Relis turned and dashed across the sands toward Renarin.
Kaladin cursed, scrambling after him and tossing the helm aside. His body felt sluggish without the Stormlight to help.
“Renarin!” Kaladin yelled. “Yield!”
The boy looked up. Storms, he’d been crying. Was he hurt? He didn’t look it.
“Surrender!” Kaladin said, trying to run faster, summoning every drop of energy from muscles that felt drained, exhausted from being inflated by Stormlight.
The lad focused on Relis, who was bearing down on him, but said nothing. Instead, Renarin dismissed his Blade.
Relis skidded to a stop, raising his Blade high over his head toward the defenseless prince. Renarin closed his eyes, looking upward, as if exposing his throat.
Kaladin wasn’t going to arrive in time. He was too slow compared to a man in Plate.
Relis hesitated, fortunately, as if unwilling to strike Renarin.
Kaladin arrived. Relis spun around and swung at him instead.
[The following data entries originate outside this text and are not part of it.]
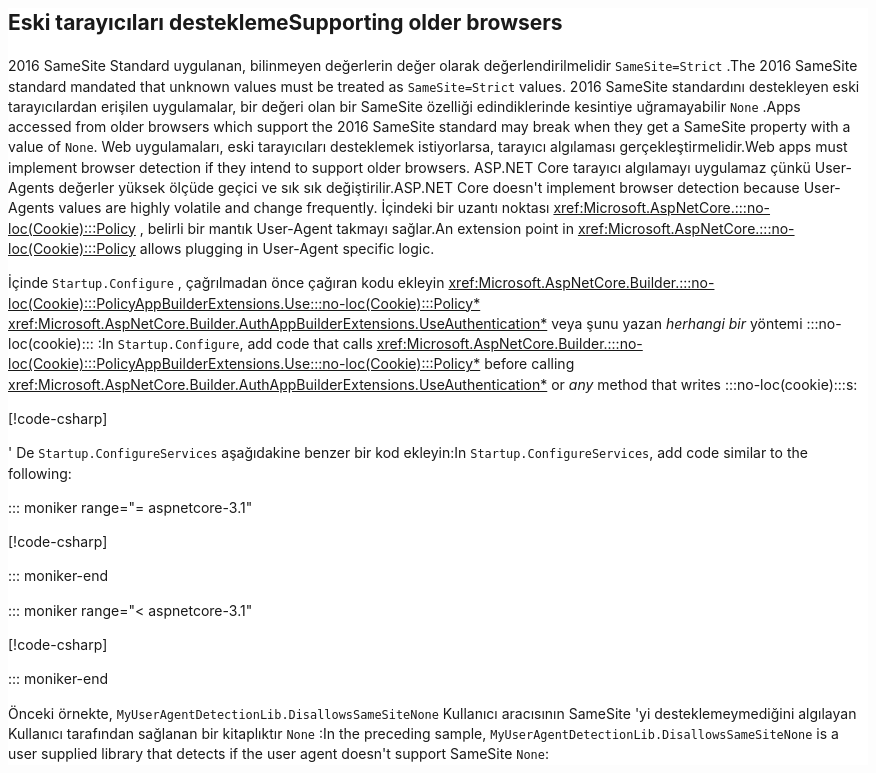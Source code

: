 <a name="sob"></a>

## <a name="supporting-older-browsers"></a><span data-ttu-id="01ebb-190">Eski tarayıcıları destekleme</span><span class="sxs-lookup"><span data-stu-id="01ebb-190">Supporting older browsers</span></span>

<span data-ttu-id="01ebb-191">2016 SameSite Standard uygulanan, bilinmeyen değerlerin değer olarak değerlendirilmelidir `SameSite=Strict` .</span><span class="sxs-lookup"><span data-stu-id="01ebb-191">The 2016 SameSite standard mandated that unknown values must be treated as `SameSite=Strict` values.</span></span> <span data-ttu-id="01ebb-192">2016 SameSite standardını destekleyen eski tarayıcılardan erişilen uygulamalar, bir değeri olan bir SameSite özelliği edindiklerinde kesintiye uğramayabilir `None` .</span><span class="sxs-lookup"><span data-stu-id="01ebb-192">Apps accessed from older browsers which support the 2016 SameSite standard may break when they get a SameSite property with a value of `None`.</span></span> <span data-ttu-id="01ebb-193">Web uygulamaları, eski tarayıcıları desteklemek istiyorlarsa, tarayıcı algılaması gerçekleştirmelidir.</span><span class="sxs-lookup"><span data-stu-id="01ebb-193">Web apps must implement browser detection if they intend to support older browsers.</span></span> <span data-ttu-id="01ebb-194">ASP.NET Core tarayıcı algılamayı uygulamaz çünkü User-Agents değerler yüksek ölçüde geçici ve sık sık değiştirilir.</span><span class="sxs-lookup"><span data-stu-id="01ebb-194">ASP.NET Core doesn't implement browser detection because User-Agents values are highly volatile and change frequently.</span></span> <span data-ttu-id="01ebb-195">İçindeki bir uzantı noktası <xref:Microsoft.AspNetCore.:::no-loc(Cookie):::Policy> , belirli bir mantık User-Agent takmayı sağlar.</span><span class="sxs-lookup"><span data-stu-id="01ebb-195">An extension point in <xref:Microsoft.AspNetCore.:::no-loc(Cookie):::Policy> allows plugging in User-Agent specific logic.</span></span>

<span data-ttu-id="01ebb-196">İçinde `Startup.Configure` , çağrılmadan önce çağıran kodu ekleyin <xref:Microsoft.AspNetCore.Builder.:::no-loc(Cookie):::PolicyAppBuilderExtensions.Use:::no-loc(Cookie):::Policy*> <xref:Microsoft.AspNetCore.Builder.AuthAppBuilderExtensions.UseAuthentication*> veya şunu yazan *herhangi bir* yöntemi :::no-loc(cookie)::: :</span><span class="sxs-lookup"><span data-stu-id="01ebb-196">In `Startup.Configure`, add code that calls <xref:Microsoft.AspNetCore.Builder.:::no-loc(Cookie):::PolicyAppBuilderExtensions.Use:::no-loc(Cookie):::Policy*> before calling <xref:Microsoft.AspNetCore.Builder.AuthAppBuilderExtensions.UseAuthentication*> or *any* method that writes :::no-loc(cookie):::s:</span></span>

[!code-csharp[](samesite/sample/Startup.cs?name=snippet5&highlight=18-19)]

<span data-ttu-id="01ebb-197">' De `Startup.ConfigureServices` aşağıdakine benzer bir kod ekleyin:</span><span class="sxs-lookup"><span data-stu-id="01ebb-197">In `Startup.ConfigureServices`, add code similar to the following:</span></span>

::: moniker range="= aspnetcore-3.1"

[!code-csharp[](samesite/sample/Startup31.cs?name=snippet)]

::: moniker-end

::: moniker range="< aspnetcore-3.1"

[!code-csharp[](samesite/sample/Startup.cs?name=snippet)]

::: moniker-end

<span data-ttu-id="01ebb-198">Önceki örnekte, `MyUserAgentDetectionLib.DisallowsSameSiteNone` Kullanıcı aracısının SameSite 'yi desteklemeymediğini algılayan Kullanıcı tarafından sağlanan bir kitaplıktır `None` :</span><span class="sxs-lookup"><span data-stu-id="01ebb-198">In the preceding sample, `MyUserAgentDetectionLib.DisallowsSameSiteNone` is a user supplied library that detects if the user agent doesn't support SameSite `None`:</span></span>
Kaladin skidded to his knees in the sand, momentum carrying him forward a short distance as the Blade fell. He raised his hands and snapped them together.
Catching the Blade.
Screaming.
Why could he hear
It reverberated through Kaladin. That horrible, awful screech shook him, made his muscles tremble. He released the Shardblade with a gasp, falling backward.
Relis dropped the Blade as if bitten. He backed away, raising his hands to his head. “What is it? What is it! No, I didn’t kill you!” He shrieked as if in great pain, then ran across the sands and pulled open the door to the preparation room, fleeing inside. Kaladin heard his screams echoing inside the hallways there long after the man vanished.
The arena grew still.
“Highlord Relis Ruthar,” the judge finally called, sounding disturbed, “forfeits by cause of leaving the dueling arena.”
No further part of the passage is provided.